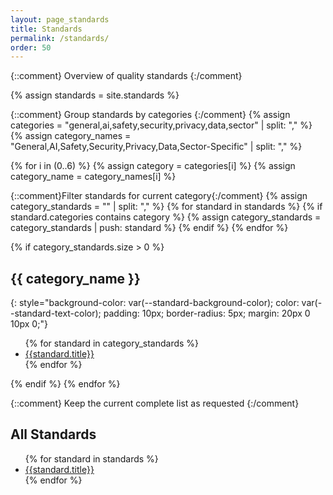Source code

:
 ```yaml
---
layout: page_standards
title: Standards
permalink: /standards/
order: 50
---
```


{::comment}
Overview of quality standards
{:/comment}

{% assign standards = site.standards %}

{::comment}
Group standards by categories
{:/comment}
{% assign categories = "general,ai,safety,security,privacy,data,sector" | split: "," %}
{% assign category_names = "General,AI,Safety,Security,Privacy,Data,Sector-Specific" | split: "," %}

{% for i in (0..6) %}
  {% assign category = categories[i] %}
  {% assign category_name = category_names[i] %}
  
  {::comment}Filter standards for current category{:/comment}
  {% assign category_standards = "" | split: "," %}
  {% for standard in standards %}
    {% if standard.categories contains category %}
      {% assign category_standards = category_standards | push: standard %}
    {% endif %}
  {% endfor %}
  
  {% if category_standards.size > 0 %}
## {{ category_name }}
{: style="background-color: var(--standard-background-color); color: var(--standard-text-color); padding: 10px; border-radius: 5px; margin: 20px 0 10px 0;"}

<ul class="posts">
    {% for standard in category_standards %}
     <li><i class="fas fa-solid fa-award" style="color: var(--standard-text-color);"></i> <a href="{{standard.url}}">{{standard.title}}</a></li>
    {% endfor %}
</ul>
  {% endif %}
{% endfor %}

{::comment}
Keep the current complete list as requested
{:/comment}
## All Standards

<ul class="posts">
  {% for standard in standards %}
   <li><i class="fas fa-solid fa-award" style="color: var(--standard-text-color);"></i> <a href="{{standard.url}}">{{standard.title}}</a></li>
  {% endfor %}
</ul>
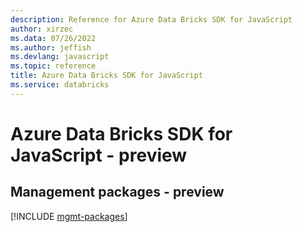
 ```yaml
---
description: Reference for Azure Data Bricks SDK for JavaScript
author: xirzec
ms.data: 07/26/2022
ms.author: jeffish
ms.devlang: javascript
ms.topic: reference
title: Azure Data Bricks SDK for JavaScript
ms.service: databricks
---
```

# Azure Data Bricks SDK for JavaScript - preview

## Management packages - preview
[!INCLUDE [mgmt-packages](data-bricks-mgmt-index.md)]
◆ ◆ ◆ ◆
**Exercise prompt:**
Your copy should hold each line above exactly and no pictures at all.

**Output of the task:**
Source code

:
 ```yaml
---
layout: page_standards
title: Standards
permalink: /standards/
order: 50
---
```


{::comment}
Overview of quality standards
{:/comment}

{% assign standards = site.standards %}

{::comment}
Group standards by categories
{:/comment}
{% assign categories = "general,ai,safety,security,privacy,data,sector" | split: "," %}
{% assign category_names = "General,AI,Safety,Security,Privacy,Data,Sector-Specific" | split: "," %}

{% for i in (0..6) %}
  {% assign category = categories[i] %}
  {% assign category_name = category_names[i] %}
  
  {::comment}Filter standards for current category{:/comment}
  {% assign category_standards = "" | split: "," %}
  {% for standard in standards %}
    {% if standard.categories contains category %}
      {% assign category_standards = category_standards | push: standard %}
    {% endif %}
  {% endfor %}
  
  {% if category_standards.size > 0 %}
## {{ category_name }}
{: style="background-color: var(--standard-background-color); color: var(--standard-text-color); padding: 10px; border-radius: 5px; margin: 20px 0 10px 0;"}

<ul class="posts">
    {% for standard in category_standards %}
     <li><i class="fas fa-solid fa-award" style="color: var(--standard-text-color);"></i> <a href="{{standard.url}}">{{standard.title}}</a></li>
    {% endfor %}
</ul>
  {% endif %}
{% endfor %}

{::comment}
Keep the current complete list as requested
{:/comment}
## All Standards

<ul class="posts">
  {% for standard in standards %}
   <li><i class="fas fa-solid fa-award" style="color: var(--standard-text-color);"></i> <a href="{{standard.url}}">{{standard.title}}</a></li>
  {% endfor %}
</ul>
 ```yaml
---
description: Reference for Azure Data Bricks SDK for JavaScript
author: xirzec
ms.data: 07/26/2022
ms.author: jeffish
ms.devlang: javascript
ms.topic: reference
title: Azure Data Bricks SDK for JavaScript
ms.service: databricks
---
```

# Azure Data Bricks SDK for JavaScript - preview

## Management packages - preview
[!INCLUDE [mgmt-packages](data-bricks-mgmt-index.md)]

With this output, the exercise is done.